I’ve also had a University email address bounce all my messages. That was due to over-zealous spam filtering on their part. I contacted their IT department to complain, and they eventually sorted it out.

Some years ago, while I was living in Korea and my parents were living in Georgai, I called my dad to check if he was aware I’d be visiting them in a couple of weeks. He said he hadn’t gotten any E-mail from me for a while. I figured he’d accidentally blocked me. When I visited the parents, I showed Dad how to unblock me, and then how to block someone. Mom asked why he needed to know how to block someone and Dad and I responded at the same time, “so Dad can block me when I go back to Korea”.

It’s easy to do some things accidentally if you’re not aware of the keyboard shortcuts for whatever program you’re using and you’re a terrible typist. On top of that, some people have their E-mail set up so that only approved E-mails get through. I really don’t know if that last is still possible.

first - from what I can see, 74.125.142.27 belongs to Google, so I assume you are trying to reach Gmail - which is what the server response also indicates.

Note organizations can have their own email address (i.e. xxx@mycompany.com) and it’s still GMail or Outlook.com etc.

But why would you disbelieve the email server which is simply saying “yes, there was an account (mailbox) with the address you sent to, but it is currently disabled.” Which is what the 5.2.1 code is saying.

The rejection may be due to a number of things -
If your address (your email server) is believed to be originating spam, then you would get this error from a lot of places because you would be on a number of blacklists. If the receiving local admin has blacklisted you manually, well I don’t think that can be done for a GMail site. They rely on generic commercial blacklists. But then the error text would not be “account disabled”.
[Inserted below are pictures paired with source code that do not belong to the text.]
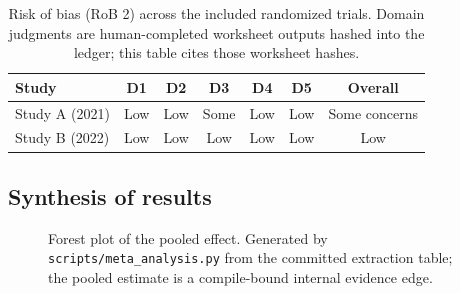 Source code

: \documentclass[12pt,a4paper]{article}
\begin{document}
\begin{table}[htbp]
\centering
\caption{Risk of bias (RoB 2) across the included randomized trials. Domain judgments are
human-completed worksheet outputs hashed into the ledger; this table cites those worksheet hashes.}
\label{tab:rob2}
\begin{tabular}{@{}l c c c c c c@{}}
\toprule
\textbf{Study} & \textbf{D1} & \textbf{D2} & \textbf{D3} & \textbf{D4} & \textbf{D5} & \textbf{Overall} \\
\midrule
Study A (2021) & Low  & Low  & Some & Low  & Low  & Some concerns \\
Study B (2022) & Low  & Low  & Low  & Low  & Low  & Low \\
\bottomrule
\end{tabular}
\end{table}

\subsection{Synthesis of results}
\label{sec:synthesis}

\begin{figure}[htbp]
\centering
\caption{Forest plot of the pooled effect. Generated by \texttt{scripts/meta\_analysis.py} from
the committed extraction table; the pooled estimate is a compile-bound internal evidence edge.}
\label{fig:forest}
\end{figure}
\end{document}
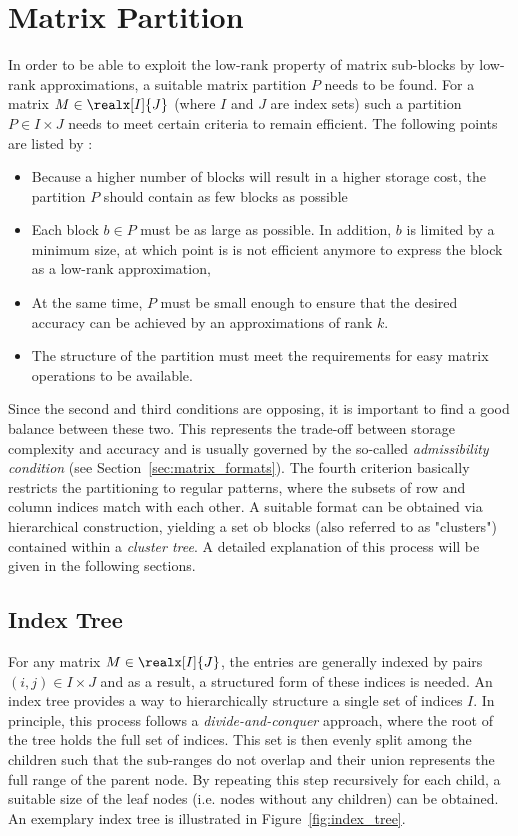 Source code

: \section{Matrix Partition}
\label{sec:matrix_partition}

In order to be able to exploit the low-rank property of matrix sub-blocks by low-rank approximations, a suitable matrix partition $P$ needs to be found. For a matrix $M \in \realx[I]{J}$ (where $I$ and $J$ are index sets) such a partition $P \in I \times J$ needs to meet certain criteria to remain efficient. The following points are listed by \cite{hackbusch_hierarchical_2015}:
\begin{itemize}
    \item Because a higher number of blocks will result in a higher storage cost, the partition $P$ should contain as few blocks as possible
    \item Each block $b \in P$ must be as large as possible. In addition, $b$ is limited by a minimum size, at which point is is not efficient anymore to express the block as a low-rank approximation,
    \item At the same time, $P$ must be small enough  to ensure that the desired accuracy can be achieved by an approximations of rank $k$.
    \item The structure of the partition must meet the requirements for easy matrix operations to be available.
\end{itemize}

\noindent Since the second and third conditions are opposing, it is important to find a good balance between these two. This represents the trade-off between storage complexity and accuracy and is usually governed by the so-called \textit{admissibility condition} (see Section~\hyperref[sec:matrix_formats]{\ref{sec:matrix_formats}}). 
The fourth criterion basically restricts the partitioning to regular patterns, where the subsets of row and column indices match with each other. A suitable format can be obtained via hierarchical construction, yielding a set ob blocks (also referred to as "clusters") contained within a \textit{cluster tree}. A detailed explanation of this process will be given in the following sections. 


\subsection{Index Tree}
\label{sec:index_tree}
For any matrix $M \in \realx[I]{J}$, the entries are generally indexed by pairs $(i,j) \in I \times J$ and as a result, a structured form of these indices is needed. An index tree provides a way to hierarchically structure a single set of indices $I$. In principle, this process follows a \textit{divide-and-conquer} approach, where the root of the tree holds the full set of indices. This set is then evenly split among the children such that the sub-ranges do not overlap and their union represents the full range of the parent node. By repeating this step recursively for each child, a suitable size of the leaf nodes (i.e. nodes without any children) can be obtained. An exemplary index tree is illustrated in Figure~\hyperref[fig:index_tree]{\ref{fig:index_tree}}.


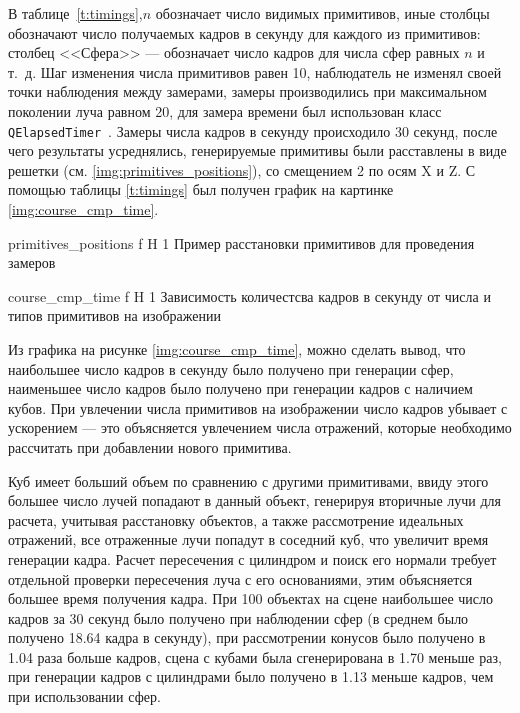 В таблице~\ref{t:timings},$n$ обозначает число видимых примитивов, иные столбцы обозначают число получаемых кадров в секунду для каждого из примитивов: столбец <<Сфера>> --- обозначает число кадров для числа сфер равных $n$ и т.~д. Шаг изменения числа примитивов равен 10, наблюдатель не изменял своей точки наблюдения между замерами, замеры производились при максимальном поколении луча равном 20, для замера времени был использован класс \texttt{QElapsedTimer}~\cite{QTimer}.
Замеры числа кадров в секунду происходило 30 секунд, после чего результаты усреднялись,  генерируемые примитивы были расставлены в виде решетки (см. \ref{img:primitives_positions}), со смещением 2 по осям X и Z. С помощью таблицы \ref{t:timings} был получен график на картинке \ref{img:course_cmp_time}.


{primitives_positions} %
{f} %
{H} %
{1\textwidth} %
{Пример расстановки примитивов для проведения замеров} %



{course_cmp_time} %
{f} %
{H} %
{1\textwidth} %
{Зависимость количестсва кадров в секунду от числа и типов примитивов на изображении} %

Из графика на рисунке \ref{img:course_cmp_time}, можно сделать вывод, что
наибольшее число кадров в секунду было получено при генерации сфер, наименьшее число кадров было получено при генерации кадров с наличием кубов. При увлечении числа примитивов на изображении число кадров убывает с ускорением --- это объясняется увлечением числа отражений, которые необходимо рассчитать при добавлении нового примитива. 

Куб имеет больший объем по сравнению с другими примитивами, ввиду этого большее число лучей попадают в данный объект, генерируя вторичные лучи для расчета, учитывая расстановку объектов, а также рассмотрение идеальных отражений, все отраженные лучи попадут в соседний куб, что увеличит время генерации кадра. 
Расчет пересечения с цилиндром и поиск его нормали требует отдельной проверки пересечения луча с его основаниями, этим объясняется большее время получения кадра. При 100 объектах на сцене наибольшее число кадров за 30 секунд было получено при наблюдении сфер (в среднем было получено 18.64 кадра в секунду), при рассмотрении конусов было получено в 1.04 раза больше кадров, сцена с кубами была сгенерирована  в 1.70 меньше раз, при генерации кадров с цилиндрами было получено  в 1.13 меньше кадров, чем при использовании сфер.








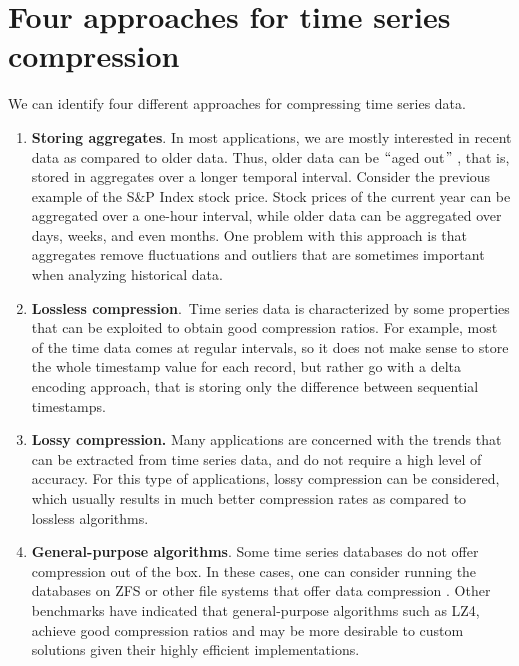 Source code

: \section{Four approaches for time series compression}
We can identify four different approaches for compressing time series data.
\begin{enumerate}
	\item \textbf{Storing aggregates}. In most applications, we are mostly interested in recent data as compared to older data. Thus, older data can be $``$aged out$"$ , that is, stored in aggregates over a longer temporal interval. Consider the previous example of the S\&P Index stock price. Stock prices of the current year can be aggregated over a one-hour interval, while older data can be aggregated over days, weeks, and even months. One problem with this approach is that aggregates remove fluctuations and outliers that are sometimes important when analyzing historical data.
	\item \textbf{Lossless compression}.\ Time series data is characterized by some properties that can be exploited to obtain good compression ratios.  For example, most of the time data comes at regular intervals, so it does not make sense to store the whole timestamp value for each record, but rather go with a delta encoding approach, that is storing only the difference between sequential timestamps.
	\item \textbf{Lossy compression. }Many applications are concerned with the trends that can be extracted from time series data, and do not require a high level of accuracy. For this type of applications, lossy compression can be considered, which usually results in much better compression rates as compared to lossless algorithms.
	\item \textbf{General-purpose algorithms}. Some time series databases do not offer compression out of the box. In these cases, one can consider running the databases on ZFS or other file systems that offer data compression \cite{A2019TimescaleDB}. Other benchmarks \cite{Danjou2016Timeseries} have indicated that general-purpose algorithms such as LZ4, achieve good compression ratios and may be more desirable to custom solutions given their highly efficient implementations.
\end{enumerate}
Mail will bounce if it is too big (i.e. over 10MB or 20MB), or has invalid attachments - but again, the error text would indicate that. Often servers will bounce messages with EXE files, and other executables.

If you think it’s a spoof, look at the header information. (Google how to with your mail client). his should tell you what email actually sent that reply. If it’s a fake from the recipient themselves, and they want you to know you’ve been blocked, why say “account disabled”? That error means that your “TO:” address person’s account is not active, not accepting mail. (I.e. it’s a valid mailbox, so not an unknown address, but it is not allowed to accept any mail.) that’s easy to check, sign up for some other email service or get a friend to send, and see if you can send or get the same reply. If the account is disabled for all senders then… maybe the account is disabled.

The OP seems to be confusing or conflating a user’s ability to set up filters to catch and automatically delete (or reply to) an email with a domain’s ability to block or bounce it.

Is there any reason to not accept that at face value? If you tried sending to the email address from two completely different addresses (say, your work email and your personal gmail), and got the same 5.2.1 error, then the recipients address is probably disabled.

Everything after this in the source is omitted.